I became thoughtful as he opened the door and we crossed the gaming room. “You know, we really could run away to Gretna Green and set up a home on this money,” I said.

“I know it's tempting, but I've told you before, I'm not having you live in a poky little place. Your family has certain expectations for you. I want to do the thing properly. I am starting to put money away, Georgie. I'm taking every job I'm offered. And I'd like you to keep that money and know you've got some put by for emergencies.”

I nodded. “Anyway, I have things to do here,” I said. My wrap was produced and we were ushered into a waiting taxicab. As we drove off I said in a low voice, “As well as looking after the princess, I have to find out who killed Bobo Carrington.”

“Surely that's up to the police.”

“You've seen DCI Pelham,” I said. “Sir Jeremy is also working behind the scenes to make sure her murder stays out of the newspapers, and I've been asked to keep my ears and eyes open too. Just in case someone at Kensington saw something.”

“Don't get too carried away by this, Georgie,” he said. “If drugs are involved, these chaps are nasty customers.”

“I'll leave that side of things to you,” I said. “But the big question is, why was her body lying in a courtyard at Kensington Palace? Not the sort of place she'd meet with a drug dealer. So either she came to see somebody there and was killed because of it, or she was killed by persons unknown somewhere else and her body was dumped there to implicate the royal family and cause a scandal.”

“She could have come to the palace to see Princess Marina and tell her about her relationship with Prince George,” he said.

“But Marina and I were out dining at Buckingham Palace.
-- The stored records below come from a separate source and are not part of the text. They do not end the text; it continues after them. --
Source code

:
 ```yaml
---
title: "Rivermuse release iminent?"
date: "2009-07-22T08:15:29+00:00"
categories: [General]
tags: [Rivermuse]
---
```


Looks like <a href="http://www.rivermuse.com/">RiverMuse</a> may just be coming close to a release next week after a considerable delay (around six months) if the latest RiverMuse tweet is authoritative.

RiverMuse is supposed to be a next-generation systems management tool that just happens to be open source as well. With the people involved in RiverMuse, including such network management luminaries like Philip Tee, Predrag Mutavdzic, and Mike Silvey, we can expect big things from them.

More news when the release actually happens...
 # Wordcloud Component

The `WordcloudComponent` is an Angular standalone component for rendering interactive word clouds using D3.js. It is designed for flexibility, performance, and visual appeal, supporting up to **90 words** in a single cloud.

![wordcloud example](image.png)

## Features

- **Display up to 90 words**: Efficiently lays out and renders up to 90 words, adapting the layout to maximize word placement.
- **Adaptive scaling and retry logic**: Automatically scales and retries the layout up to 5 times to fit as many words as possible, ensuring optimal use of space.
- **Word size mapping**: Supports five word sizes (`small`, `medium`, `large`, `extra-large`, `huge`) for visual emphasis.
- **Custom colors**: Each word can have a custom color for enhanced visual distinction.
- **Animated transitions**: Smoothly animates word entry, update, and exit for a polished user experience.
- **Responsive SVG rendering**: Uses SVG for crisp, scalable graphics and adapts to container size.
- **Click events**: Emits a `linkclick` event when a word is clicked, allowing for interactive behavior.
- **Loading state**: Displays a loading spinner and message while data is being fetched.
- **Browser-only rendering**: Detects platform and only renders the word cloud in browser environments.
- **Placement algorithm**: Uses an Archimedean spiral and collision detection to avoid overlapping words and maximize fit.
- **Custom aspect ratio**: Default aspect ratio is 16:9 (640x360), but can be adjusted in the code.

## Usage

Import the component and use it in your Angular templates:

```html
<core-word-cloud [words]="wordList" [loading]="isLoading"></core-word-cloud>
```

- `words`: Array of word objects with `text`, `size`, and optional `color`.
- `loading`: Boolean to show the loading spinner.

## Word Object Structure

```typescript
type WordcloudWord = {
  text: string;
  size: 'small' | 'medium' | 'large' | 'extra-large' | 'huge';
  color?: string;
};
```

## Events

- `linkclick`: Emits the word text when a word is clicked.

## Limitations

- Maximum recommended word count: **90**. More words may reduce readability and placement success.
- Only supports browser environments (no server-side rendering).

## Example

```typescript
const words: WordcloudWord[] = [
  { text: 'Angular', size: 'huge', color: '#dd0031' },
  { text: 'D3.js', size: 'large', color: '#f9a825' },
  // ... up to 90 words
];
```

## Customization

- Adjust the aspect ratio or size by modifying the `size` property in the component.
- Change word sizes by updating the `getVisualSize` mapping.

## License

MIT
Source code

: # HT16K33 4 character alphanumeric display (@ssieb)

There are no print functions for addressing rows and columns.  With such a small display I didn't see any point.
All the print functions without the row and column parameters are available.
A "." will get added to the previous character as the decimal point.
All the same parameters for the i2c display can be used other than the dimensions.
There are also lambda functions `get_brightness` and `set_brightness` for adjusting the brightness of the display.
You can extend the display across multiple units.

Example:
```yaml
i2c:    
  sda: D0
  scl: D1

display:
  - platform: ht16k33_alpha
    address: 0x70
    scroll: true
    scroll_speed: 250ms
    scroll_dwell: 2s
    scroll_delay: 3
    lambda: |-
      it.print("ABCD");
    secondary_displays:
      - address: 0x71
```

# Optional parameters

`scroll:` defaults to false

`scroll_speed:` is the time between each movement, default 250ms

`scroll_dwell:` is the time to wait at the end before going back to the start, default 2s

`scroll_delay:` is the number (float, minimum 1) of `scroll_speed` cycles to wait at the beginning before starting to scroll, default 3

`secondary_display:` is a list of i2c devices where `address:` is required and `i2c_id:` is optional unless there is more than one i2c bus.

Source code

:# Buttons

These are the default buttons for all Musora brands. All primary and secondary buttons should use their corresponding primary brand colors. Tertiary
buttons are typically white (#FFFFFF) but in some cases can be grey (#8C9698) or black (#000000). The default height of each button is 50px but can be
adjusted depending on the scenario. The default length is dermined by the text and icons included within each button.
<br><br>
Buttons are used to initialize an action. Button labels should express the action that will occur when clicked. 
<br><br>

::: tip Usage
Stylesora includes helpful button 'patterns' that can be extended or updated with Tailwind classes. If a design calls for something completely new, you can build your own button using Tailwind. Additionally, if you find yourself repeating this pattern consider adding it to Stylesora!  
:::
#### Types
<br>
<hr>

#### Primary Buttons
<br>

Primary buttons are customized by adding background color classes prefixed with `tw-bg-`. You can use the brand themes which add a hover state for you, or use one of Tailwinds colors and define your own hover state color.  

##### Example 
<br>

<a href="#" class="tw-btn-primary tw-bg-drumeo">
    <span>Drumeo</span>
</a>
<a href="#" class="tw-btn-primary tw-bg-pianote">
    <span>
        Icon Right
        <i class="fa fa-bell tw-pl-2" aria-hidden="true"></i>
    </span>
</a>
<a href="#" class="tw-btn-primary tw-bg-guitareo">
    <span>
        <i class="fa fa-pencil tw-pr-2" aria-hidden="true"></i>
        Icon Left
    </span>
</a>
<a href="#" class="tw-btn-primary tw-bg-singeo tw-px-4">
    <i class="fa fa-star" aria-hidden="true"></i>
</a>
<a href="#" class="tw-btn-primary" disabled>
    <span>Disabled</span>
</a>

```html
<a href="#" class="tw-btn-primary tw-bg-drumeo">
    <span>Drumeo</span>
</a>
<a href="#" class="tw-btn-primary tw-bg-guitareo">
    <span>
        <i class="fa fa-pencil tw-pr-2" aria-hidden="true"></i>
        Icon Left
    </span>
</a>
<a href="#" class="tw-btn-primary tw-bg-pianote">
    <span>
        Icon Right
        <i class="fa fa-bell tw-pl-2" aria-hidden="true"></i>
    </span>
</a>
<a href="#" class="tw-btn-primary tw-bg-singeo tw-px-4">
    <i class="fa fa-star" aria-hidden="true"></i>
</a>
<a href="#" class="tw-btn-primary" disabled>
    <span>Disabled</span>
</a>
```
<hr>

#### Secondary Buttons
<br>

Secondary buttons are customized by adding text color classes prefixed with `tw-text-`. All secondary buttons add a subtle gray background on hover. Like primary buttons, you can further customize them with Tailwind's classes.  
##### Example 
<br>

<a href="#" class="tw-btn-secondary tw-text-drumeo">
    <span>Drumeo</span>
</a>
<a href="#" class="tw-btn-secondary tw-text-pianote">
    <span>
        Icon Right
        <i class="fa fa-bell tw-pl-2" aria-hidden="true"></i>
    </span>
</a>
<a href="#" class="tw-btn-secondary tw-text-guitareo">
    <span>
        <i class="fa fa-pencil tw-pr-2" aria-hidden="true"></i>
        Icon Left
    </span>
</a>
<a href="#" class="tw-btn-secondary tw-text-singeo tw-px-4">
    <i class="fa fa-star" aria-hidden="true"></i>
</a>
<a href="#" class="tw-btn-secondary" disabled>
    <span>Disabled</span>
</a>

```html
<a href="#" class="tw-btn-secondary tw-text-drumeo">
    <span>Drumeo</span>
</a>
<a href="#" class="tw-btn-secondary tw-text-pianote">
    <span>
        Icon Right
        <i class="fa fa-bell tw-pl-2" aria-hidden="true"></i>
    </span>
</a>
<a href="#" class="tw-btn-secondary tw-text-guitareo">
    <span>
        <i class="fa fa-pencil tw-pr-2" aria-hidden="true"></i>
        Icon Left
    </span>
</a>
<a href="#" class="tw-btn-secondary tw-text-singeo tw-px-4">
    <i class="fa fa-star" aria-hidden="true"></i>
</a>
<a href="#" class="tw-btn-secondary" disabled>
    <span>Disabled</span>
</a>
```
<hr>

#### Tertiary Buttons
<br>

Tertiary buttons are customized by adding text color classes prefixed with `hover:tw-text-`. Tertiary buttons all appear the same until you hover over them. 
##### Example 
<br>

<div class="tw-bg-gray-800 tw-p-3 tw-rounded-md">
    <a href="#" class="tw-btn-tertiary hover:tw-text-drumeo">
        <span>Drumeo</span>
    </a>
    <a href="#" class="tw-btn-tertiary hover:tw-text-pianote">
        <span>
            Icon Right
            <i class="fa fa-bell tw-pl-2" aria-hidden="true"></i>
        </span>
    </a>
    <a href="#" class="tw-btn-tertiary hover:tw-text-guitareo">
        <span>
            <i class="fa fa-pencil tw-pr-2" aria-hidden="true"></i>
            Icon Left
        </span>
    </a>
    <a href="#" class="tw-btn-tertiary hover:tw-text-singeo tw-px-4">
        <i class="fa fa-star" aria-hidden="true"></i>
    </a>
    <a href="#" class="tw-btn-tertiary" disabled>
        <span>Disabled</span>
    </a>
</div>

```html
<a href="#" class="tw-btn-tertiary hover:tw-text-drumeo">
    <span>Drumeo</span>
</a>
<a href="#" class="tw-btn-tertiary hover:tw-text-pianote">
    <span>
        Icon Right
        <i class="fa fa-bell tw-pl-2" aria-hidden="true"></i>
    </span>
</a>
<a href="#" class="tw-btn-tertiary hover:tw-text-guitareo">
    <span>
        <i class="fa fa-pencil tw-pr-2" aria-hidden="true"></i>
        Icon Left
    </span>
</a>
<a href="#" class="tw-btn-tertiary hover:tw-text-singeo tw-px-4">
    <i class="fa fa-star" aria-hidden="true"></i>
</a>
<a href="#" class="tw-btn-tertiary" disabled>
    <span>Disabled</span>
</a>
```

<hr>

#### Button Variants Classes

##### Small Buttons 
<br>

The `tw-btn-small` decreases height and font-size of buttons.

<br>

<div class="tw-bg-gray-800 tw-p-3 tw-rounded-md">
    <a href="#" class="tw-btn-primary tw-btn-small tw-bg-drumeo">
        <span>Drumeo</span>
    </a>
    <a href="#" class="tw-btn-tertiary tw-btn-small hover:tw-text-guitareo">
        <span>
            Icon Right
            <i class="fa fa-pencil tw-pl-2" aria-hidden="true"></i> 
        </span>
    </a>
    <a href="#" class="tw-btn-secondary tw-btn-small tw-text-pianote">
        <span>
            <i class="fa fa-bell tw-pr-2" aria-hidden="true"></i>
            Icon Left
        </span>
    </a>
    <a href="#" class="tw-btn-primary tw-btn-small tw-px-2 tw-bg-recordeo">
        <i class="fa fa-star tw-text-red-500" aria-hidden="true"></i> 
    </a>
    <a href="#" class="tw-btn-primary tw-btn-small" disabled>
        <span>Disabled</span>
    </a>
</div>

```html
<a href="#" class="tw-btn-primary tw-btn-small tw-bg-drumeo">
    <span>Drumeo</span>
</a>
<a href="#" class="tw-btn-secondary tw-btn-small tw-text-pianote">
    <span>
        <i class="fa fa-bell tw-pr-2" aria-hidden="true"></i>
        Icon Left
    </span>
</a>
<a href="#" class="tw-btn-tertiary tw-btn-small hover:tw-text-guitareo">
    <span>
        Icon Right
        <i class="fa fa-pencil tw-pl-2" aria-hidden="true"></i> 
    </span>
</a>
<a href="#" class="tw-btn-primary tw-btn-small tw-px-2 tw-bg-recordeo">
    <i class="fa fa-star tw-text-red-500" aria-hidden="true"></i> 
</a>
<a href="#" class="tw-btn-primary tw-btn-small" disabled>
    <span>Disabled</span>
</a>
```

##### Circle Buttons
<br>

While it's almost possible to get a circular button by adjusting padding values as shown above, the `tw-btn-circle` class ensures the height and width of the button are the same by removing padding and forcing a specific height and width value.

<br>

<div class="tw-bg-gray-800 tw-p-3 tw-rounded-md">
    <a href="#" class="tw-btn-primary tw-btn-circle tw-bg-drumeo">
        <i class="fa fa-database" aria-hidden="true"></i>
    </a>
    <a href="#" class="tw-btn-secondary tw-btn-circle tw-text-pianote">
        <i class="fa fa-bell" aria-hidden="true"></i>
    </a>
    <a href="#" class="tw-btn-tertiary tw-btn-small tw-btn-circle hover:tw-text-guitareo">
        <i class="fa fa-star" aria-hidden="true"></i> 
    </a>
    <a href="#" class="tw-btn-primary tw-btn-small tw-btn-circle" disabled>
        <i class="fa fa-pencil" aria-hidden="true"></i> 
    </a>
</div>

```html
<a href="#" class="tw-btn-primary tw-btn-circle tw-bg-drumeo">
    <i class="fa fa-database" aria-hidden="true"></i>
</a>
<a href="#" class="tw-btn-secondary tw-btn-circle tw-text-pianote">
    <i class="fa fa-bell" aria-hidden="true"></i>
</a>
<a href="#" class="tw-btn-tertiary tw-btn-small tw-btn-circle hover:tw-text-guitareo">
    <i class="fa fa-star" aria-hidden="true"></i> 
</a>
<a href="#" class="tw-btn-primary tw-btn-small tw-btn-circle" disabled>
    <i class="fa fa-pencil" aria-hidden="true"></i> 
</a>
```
I have my suspicions about Marina's cousin Countess Irmtraut.”

He chuckled. “Countess Irmtraut. What a ghastly name.”

“Equally ghastly person. Very jealous and protective of Marina. So if Bobo told her who she was, I can quite see Irmtraut killing her. But then why leave her for all to see? Why not at least try to hide the body in some bushes?”

“She was disturbed and had to beat a retreat?” he suggested.

“Anyway, I don't know how we'd get her to confess.”

“You've passed on this suspicion?”

“To Sir Jeremy. He's questioned her.”

“So your job is done.”

“Not quite,” I said. “I managed to break into Bobo's flat.”

“You did what?” He sounded horrified.

“Well, actually I used a key I'd acquired from the cleaning lady.”

“Georgie, that's breaking and entering. Don't do things like that, please. Leave it to the professionals.”

“Only the professionals didn't discover she had a wall safe behind a painting.”

“Then tell them, and don't do things like that anymore.” He slipped his arm around my shoulder. “Georgie, Bobo was connected to all kinds of people who might be dangerous. You have no way of finding out her various dealings. Nor should you try.”